Given records>
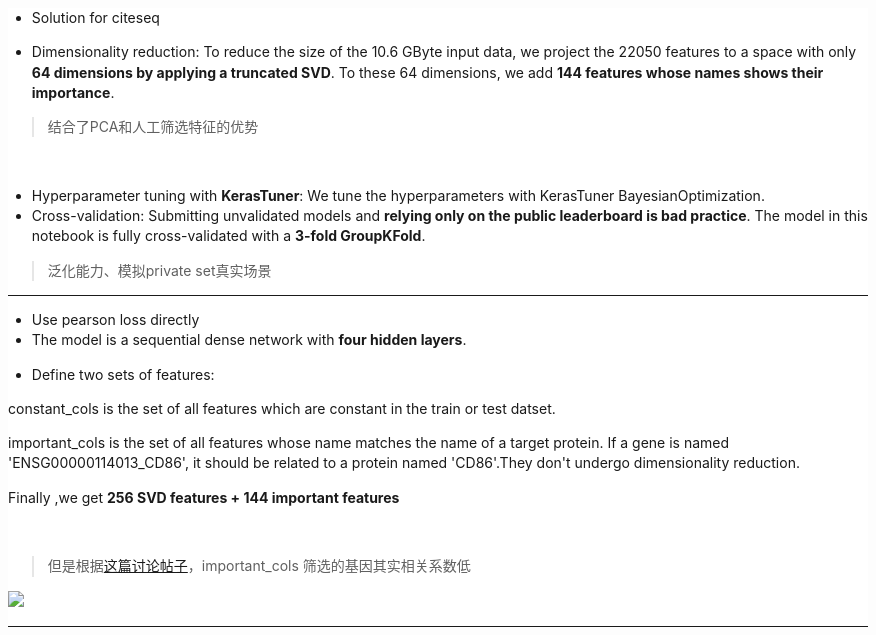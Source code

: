</div>



- Solution for citeseq

- Dimensionality reduction: To reduce the size of the 10.6 GByte input data, we project the 22050 features to a space with only **64 dimensions by applying a truncated SVD**. To these 64 dimensions, we add **144 features whose names shows their importance**.


> 结合了PCA和人工筛选特征的优势

<br/>


- Hyperparameter tuning with **KerasTuner**: We tune the hyperparameters with KerasTuner BayesianOptimization.
- Cross-validation: Submitting unvalidated models and **relying only on the public leaderboard is bad practice**. The model in this notebook is fully cross-validated with a **3-fold GroupKFold**.


> 泛化能力、模拟private set真实场景


---

- Use pearson loss directly
- The model is a sequential dense network with **four hidden layers**.

<div class="w-120">

- Define two sets of features:

<div class="rounded-3xl bg-blue-100 p-3	mb-5">

constant_cols is the set of all features which are constant in the train or test datset. 


important_cols is the set of all features whose name matches the name of a target protein. If a gene is named 'ENSG00000114013_CD86', it should be related to a protein named 'CD86'.They don't undergo dimensionality reduction.

</div>


Finally ,we get **256 SVD features + 144 important features**



<br/>

> 但是根据[这篇讨论帖子](https://www.kaggle.com/competitions/open-problems-multimodal/discussion/349242)，important_cols 筛选的基因其实相关系数低


</div>

<div class="absolute w-80 right-10 top-0">

![](http://kuroweb.tk/picture/16630830383929542.jpg)

</div>

<arrow x1="250" y1="350" x2="250" y2="390" color="#564" width="1" arrowSize="1" ></arrow>

---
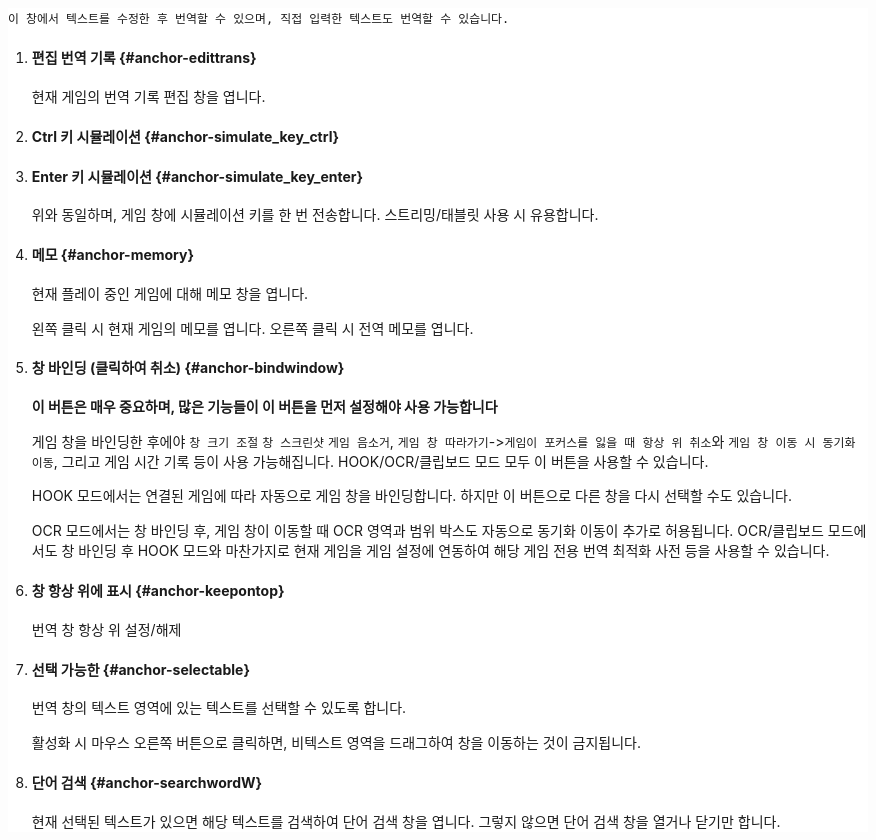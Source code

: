     이 창에서 텍스트를 수정한 후 번역할 수 있으며, 직접 입력한 텍스트도 번역할 수 있습니다.
1. #### <i class="fa fa-edit"></i> <i class="fa fa-icon fa-rotate-right"></i> 편집 번역 기록 {#anchor-edittrans}
    현재 게임의 번역 기록 편집 창을 엽니다.
1. #### <i class="fa fa-download"></i> <i class="fa fa-icon fa-rotate-right"></i> Ctrl 키 시뮬레이션 {#anchor-simulate_key_ctrl}
1. #### <i class="fa fa-download"></i> <i class="fa fa-icon fa-rotate-right"></i> Enter 키 시뮬레이션 {#anchor-simulate_key_enter}
    위와 동일하며, 게임 창에 시뮬레이션 키를 한 번 전송합니다. 스트리밍/태블릿 사용 시 유용합니다.
1. #### <i class="fa fa-list-ul"></i> <i class="fa fa-icon fa-rotate-right"></i> 메모 {#anchor-memory}
    현재 플레이 중인 게임에 대해 메모 창을 엽니다.

    왼쪽 클릭 시 현재 게임의 메모를 엽니다. 오른쪽 클릭 시 전역 메모를 엽니다.
1. #### <i class="fab fa-windows"></i> <i class="btnstatus2 fab fa-windows"></i> 창 바인딩 (클릭하여 취소) {#anchor-bindwindow}
    **이 버튼은 매우 중요하며, 많은 기능들이 이 버튼을 먼저 설정해야 사용 가능합니다**

    게임 창을 바인딩한 후에야 `창 크기 조절` `창 스크린샷` `게임 음소거`, `게임 창 따라가기`->`게임이 포커스를 잃을 때 항상 위 취소`와 `게임 창 이동 시 동기화 이동`, 그리고 게임 시간 기록 등이 사용 가능해집니다.
    HOOK/OCR/클립보드 모드 모두 이 버튼을 사용할 수 있습니다.

    HOOK 모드에서는 연결된 게임에 따라 자동으로 게임 창을 바인딩합니다. 하지만 이 버튼으로 다른 창을 다시 선택할 수도 있습니다.

    OCR 모드에서는 창 바인딩 후, 게임 창이 이동할 때 OCR 영역과 범위 박스도 자동으로 동기화 이동이 추가로 허용됩니다.
    OCR/클립보드 모드에서도 창 바인딩 후 HOOK 모드와 마찬가지로 현재 게임을 게임 설정에 연동하여 해당 게임 전용 번역 최적화 사전 등을 사용할 수 있습니다.

1. #### <i class="fa fa-neuter"></i> <i class="btnstatus2 fa fa-neuter"></i> 창 항상 위에 표시 {#anchor-keepontop}
    번역 창 항상 위 설정/해제

1. #### <i class="fa fa-i-cursor"></i> <i class="btnstatus2 fa fa-i-cursor"></i> 선택 가능한 {#anchor-selectable}
    번역 창의 텍스트 영역에 있는 텍스트를 선택할 수 있도록 합니다.

    활성화 시 마우스 오른쪽 버튼으로 클릭하면, 비텍스트 영역을 드래그하여 창을 이동하는 것이 금지됩니다.

1. #### <i class="fa fa-search"></i> <i class="fa fa-icon fa-rotate-right"></i> 단어 검색 {#anchor-searchwordW}
    현재 선택된 텍스트가 있으면 해당 텍스트를 검색하여 단어 검색 창을 엽니다. 그렇지 않으면 단어 검색 창을 열거나 닫기만 합니다.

What to do> Filter these records, keeping every line where the word "HOOK" occurs.

Solution for this task>
    HOOK/OCR/클립보드 모드 모두 이 버튼을 사용할 수 있습니다.
    HOOK 모드에서는 연결된 게임에 따라 자동으로 게임 창을 바인딩합니다. 하지만 이 버튼으로 다른 창을 다시 선택할 수도 있습니다.
    OCR/클립보드 모드에서도 창 바인딩 후 HOOK 모드와 마찬가지로 현재 게임을 게임 설정에 연동하여 해당 게임 전용 번역 최적화 사전 등을 사용할 수 있습니다.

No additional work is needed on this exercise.